Due to government tactics, a lot of australians are now deliberately using cash a) for the privacy b) as a statement against orwellian mechanisms.

I find it really sad when people are blaise about something that once gone, can't be put back. A social credit system, & everyone talking about it as an inevitable thing, have already bought into the propaganda.

I find it inevitable that with sentiments like that, that i'll be forced to live in a car & eventually the gutter & arrested regularly because of my nuisance factor. All because of the convenience.

There are anonymous payment services. Just mandate the use of those in the laws.
Is this meant as a joke? Because almost the whole world is working on outlawing or "regulating" these and they aren't even anonymous most of the time. Not being controlled and centralized is threatening enough.
> anonymous payment services

Could you please expand? In this area, the only ones available I found have a surcharge of ~5..10% (you buy a 100€ card through 105€..110€). Note: I am not certain of the amount, it has been a while since I used one.

And in Europe electronic payments cannot by law be anonymous over 150€.

>But that's the point: people will not be able to buy a loaf of bread if they don't meet with the system's approval.

...

Seriously, your argument is that privacy violations will cause people to starve? not the fact that there is a currency monopoly and you can't issue your own currency and start your own regional economy from scratch if the currency is concentrated in the hands of rich people and hence cannot be used and you must constantly borrow new money into the system which eventually gets saved by the rich forcing you to go to the bank and ask them permission over and over again? The dystopia you are imagining is already there. The only thing you're losing is privacy which is solved by GNU Taler.

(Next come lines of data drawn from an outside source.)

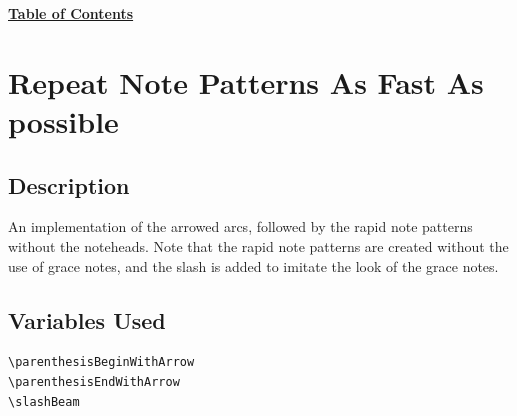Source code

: \hyperref[sec:toc]{\textbf{Table of Contents}}

\vfill \break


\section {Repeat Note Patterns As Fast As possible}
\label{sec:repeat_notepatterns_afap}
\hfill
{}
\hfill

\subsection{Description}
An implementation of the arrowed arcs, followed by the rapid note patterns without the noteheads. Note that the rapid note patterns are created without the use of grace notes, and the slash is added to imitate the look of the grace notes.

\subsection{Variables Used}
\begin{verbatim}
\parenthesisBeginWithArrow
\parenthesisEndWithArrow
\slashBeam

\end{verbatim}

That is not that they're arguing at all, they are arguing that those who are locked out of the system by the government or banks or corporations will be starved by a cashless system. They would either be locked out by not having a bank account or device to participate in the system with, or by having their accounts suspended.
Were you able before to issue your own currency and start your own regional economy from scratch? Where and when?
Local alternative currency systems[0] have existed for a long time in many cities. They're small and fringe, but they exist. Amsterdam, for example, has NOPPES[1]. But these systems are not threatened by electronic payment systems.